I’d reserve my harshest criticism of the adaptation mainly for Matt Frewer as the Trashcan Man, who was a scenery-chewing goof, even though I can’t for the life of me picture anyone else when I picture that character now. I also think they blew it in terms of depicting what Las Vegas was like, with the fascist red-and-black Flagg logos, the central-casting badass types who made up the population, and really only showing goons like Lloyd, the Rat-Man, Ace High, Julie Lawry and such as the top echelon. It would have been much more frightening and vastly more interesting, obviously, if they all looked like accountants and gym teachers.

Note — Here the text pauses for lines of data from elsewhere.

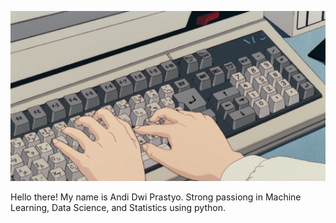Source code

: <p align='center'>
  <img src='./Assets/keyboard.gif'>
</p>

<a align='center'> Hello there! My name is Andi Dwi Prastyo. Strong passiong in Machine Learning, Data Science, and Statistics using python. </a>
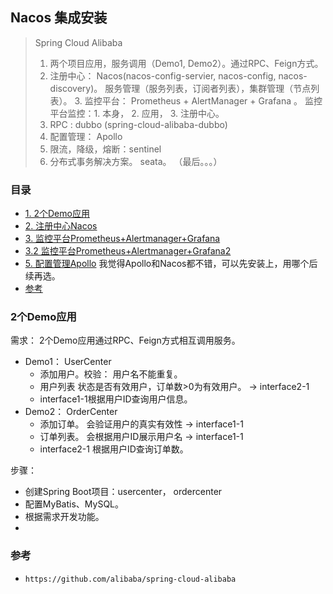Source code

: ## Nacos 集成安装

> Spring Cloud Alibaba
> 1. 两个项目应用，服务调用（Demo1, Demo2）。通过RPC、Feign方式。
> 2. 注册中心： Nacos(nacos-config-servier, nacos-config, nacos-discovery)。 服务管理（服务列表，订阅者列表），集群管理（节点列表）。
>     3. 监控平台： Prometheus + AlertManager + Grafana 。 监控平台监控：1. 本身， 2. 应用， 3. 注册中心。
> 4. RPC : dubbo (spring-cloud-alibaba-dubbo)
> 5. 配置管理： Apollo
> 6. 限流，降级，熔断：sentinel
> 7. 分布式事务解决方案。 seata。 （最后。。。）

### 目录
* [1. 2个Demo应用](#2个Demo应用)
* [2. 注册中心Nacos](Nacos-Install.md)
* [3. 监控平台Prometheus+Alertmanager+Grafana](../Prometheus/Prometheus-install2.md)
* [3.2 监控平台Prometheus+Alertmanager+Grafana2](../Docker/Docker-demo20191230.md)
* [5. 配置管理Apollo](../Apollo/Apollo-install.md) 我觉得Apollo和Nacos都不错，可以先安装上，用哪个后续再选。
* [参考](#参考)

### 2个Demo应用
需求： 2个Demo应用通过RPC、Feign方式相互调用服务。
* Demo1： UserCenter
    * 添加用户。校验： 用户名不能重复。
	* 用户列表 状态是否有效用户，订单数>0为有效用户。 -> interface2-1
	* interface1-1根据用户ID查询用户信息。
* Demo2： OrderCenter
    * 添加订单。 会验证用户的真实有效性 -> interface1-1
    * 订单列表。 会根据用户ID展示用户名 -> interface1-1
    * interface2-1 根据用户ID查询订单数。

步骤：
* 创建Spring Boot项目：usercenter， ordercenter
* 配置MyBatis、MySQL。
* 根据需求开发功能。
* 

### 参考
* `https://github.com/alibaba/spring-cloud-alibaba`
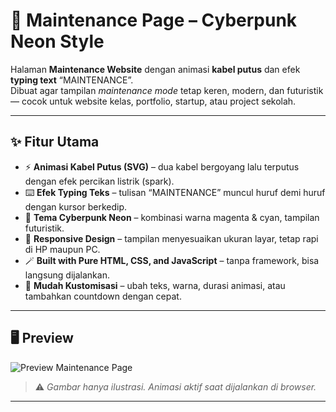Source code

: # 🚧 Maintenance Page – Cyberpunk Neon Style

Halaman **Maintenance Website** dengan animasi **kabel putus** dan efek **typing text** “MAINTENANCE”.  
Dibuat agar tampilan *maintenance mode* tetap keren, modern, dan futuristik — cocok untuk website kelas, portfolio, startup, atau project sekolah.

---

## ✨ Fitur Utama

- ⚡ **Animasi Kabel Putus (SVG)** – dua kabel bergoyang lalu terputus dengan efek percikan listrik (spark).  
- ⌨️ **Efek Typing Teks** – tulisan “MAINTENANCE” muncul huruf demi huruf dengan kursor berkedip.  
- 🌈 **Tema Cyberpunk Neon** – kombinasi warna magenta & cyan, tampilan futuristik.  
- 📱 **Responsive Design** – tampilan menyesuaikan ukuran layar, tetap rapi di HP maupun PC.  
- 🪄 **Built with Pure HTML, CSS, and JavaScript** – tanpa framework, bisa langsung dijalankan.  
- 🧩 **Mudah Kustomisasi** – ubah teks, warna, durasi animasi, atau tambahkan countdown dengan cepat.

---

## 🖥️ Preview

![Preview Maintenance Page](https://dummyimage.com/1000x600/071029/ffffff&text=MAINTENANCE+PAGE+PREVIEW)

> ⚠️ *Gambar hanya ilustrasi. Animasi aktif saat dijalankan di browser.*

---
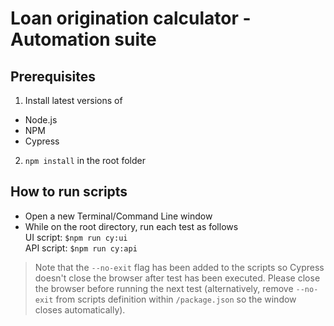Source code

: # Loan origination calculator - Automation suite

## Prerequisites
1. Install latest versions of
- Node.js
- NPM
- Cypress
2. `npm install` in the root folder
  
## How to run scripts
- Open a new Terminal/Command Line window
- While on the root directory, run each test as follows  
UI script:
`$npm run cy:ui`  
API script:
`$npm run cy:api`

> Note that the `--no-exit` flag has been added to the scripts so Cypress doesn't
close the browser after test has been executed. Please close the browser
before running the next test (alternatively, remove `--no-exit` from scripts definition
within `/package.json` so the window closes automatically).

That being said, I stand by my appraisal of the series for a bunch of reasons. One is that it’s seven hours long, which is the closest that anything’s come to giving one of his books the time it needs to unfold as a film. And I really do believe it was REALLY well-cast. Gary Sinise and Ed Harris and Ray Walston, for crying out loud. And Jamey Sheridan was really perfect. Much less crazy about Matt Frewer and Corin Nemec and Molly Ringwald (though she makes sense because everyone had a crush on her at one point just like Harold did on Frannie), and Laura San Giacomo is really not my type, but nothing was nearly as egregious as the casting of, say, It, where your leads were Jack Tripper, John-Boy Walton, Judge Harry Stone, and Venus Flytrap.

It also preserved a lot of King’s richly idiomatic way of writing. Larry telling his mom “That brown sound sho’ do get around.” The plague victim at the CDC center who pops out of nowhere and says to Stu “Come down here and eat chicken with me, beautiful. It’s so DARK!” Calling Flagg the Walkin Dude. Tom Cullen saying he doesn’t go to the drive-in because they only show them diddly-daddly pictures. I love that stuff.

I even liked the biggest changes to the characterization that they made–conflating Nadine with Rita and giving Lucy the kid instead of Nadine. And the music was really good too, not just the W.G. Snuffy Walden score but the pop songs–“Don’t Fear the Reaper,” “Boogie Fever,” “Eve of Destruction,” “Don’t Dream It’s Over.” Finally the scary stuff was actually pretty scary. There were a lot of great boo moments in the nightmares about Flagg, his demon make-up did a good job of conveying the sort of slovenly grossness at the heart of King’s conception of what Flagg is, and the plague stuff was handled well for the budget, too.

I do wish they’d kept the down ending, though.